Thanks to a gift from her family, Wofford holds Tolbert’s works in the permanent collection. The college has the largest collection of Tolbert’s work with more than 300 pieces.
Tolbert, active from the 1930s through the mid-1950s, studied under Lamar Dodd, namesake of the University of Georgia’s Lamar Dodd School of Art. Until recently, Tolbert has been largely unknown because she rarely showed her works and was not interested in selling them either. Wofford College became the largest holder of her art in 2011 when two generations of Tolberts donated nearly the entire life-work corpus — including paintings in oil, watercolor and gouache as well as drawings, prints, jewelry and ceramics — to the college’s permanent collection. The Gibbes Museum of Art in Charleston, S.C., and Hargrett Rare Book and Manuscript Library at the University of Georgia also hold examples of her work.

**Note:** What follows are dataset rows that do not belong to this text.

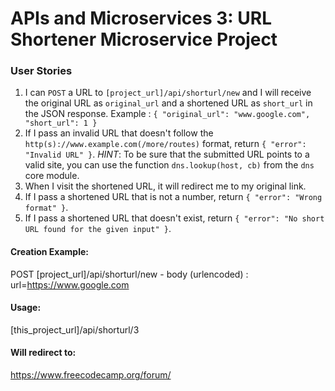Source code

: # APIs and Microservices 3: URL Shortener Microservice Project

### User Stories

1. I can `POST` a URL to `[project_url]/api/shorturl/new` and I will receive the original URL as `original_url` and a shortened URL as `short_url` in the JSON response. Example : `{ "original_url": "www.google.com", "short_url": 1 }`
2. If I pass an invalid URL that doesn't follow the `http(s)://www.example.com(/more/routes)` format, return `{ "error": "Invalid URL" }`. *HINT*: To be sure that the submitted URL points to a valid site, you can use the function `dns.lookup(host, cb)` from the `dns` core module.
3. When I visit the shortened URL, it will redirect me to my original link.
4. If I pass a shortened URL that is not a number, return `{ "error": "Wrong format" }`.
5. If I pass a shortened URL that doesn't exist, return `{ "error": "No short URL found for the given input" }`.

#### Creation Example:

POST [project_url]/api/shorturl/new - body (urlencoded) :  url=https://www.google.com

#### Usage:

[this_project_url]/api/shorturl/3

#### Will redirect to:

https://www.freecodecamp.org/forum/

“Tolbert’s work explored Southern landscapes, still life, portraits and genre scenes, including an emphasis on the urban realism of African Americans who lives in the south during the 1940s and 1950s,” says Dr. Youmi Efurd, Wofford’s curator and coordinator of the Tolbert restoration project. “We appreciate this opportunity through the NEH to improve our ability to preserve and care for this significant collection.”
Wofford students in the arts have been studying Tolbert and her works since the college gained the collection. According to Julie Woodson, who wrote about Tolbert in “Art for All: The Artistic Journey of Julia Elizabeth Tolbert” for her senior honors art thesis in 2018: “While Julia Elizabeth Tolbert was a woman artist working during a pivotal time in the Southern regionalist movement, her work often reveals a more progressive outlook on the world, which was mirrored in her life as well. Much like other artists of her time, she was a white, native Southerner from a privileged, well-educated background. However, while many artists would idealize the South, curating an image of its serenity, traditions, and beauty, Tolbert would instead depict life as she saw it. At times, her work is beautiful and idealized, and at others, it reflects the tensions of the world, thus embracing and reflecting her own life experience. Underlining it all is her notion that art can be for all people.”
Tolbert wrote in her own thesis for her master’s program at the University of Georgia, “It is the art product that expands our horizon, perfects our perception, removes personal prejudice, and reveals ways of feeling and seeing other than our own.”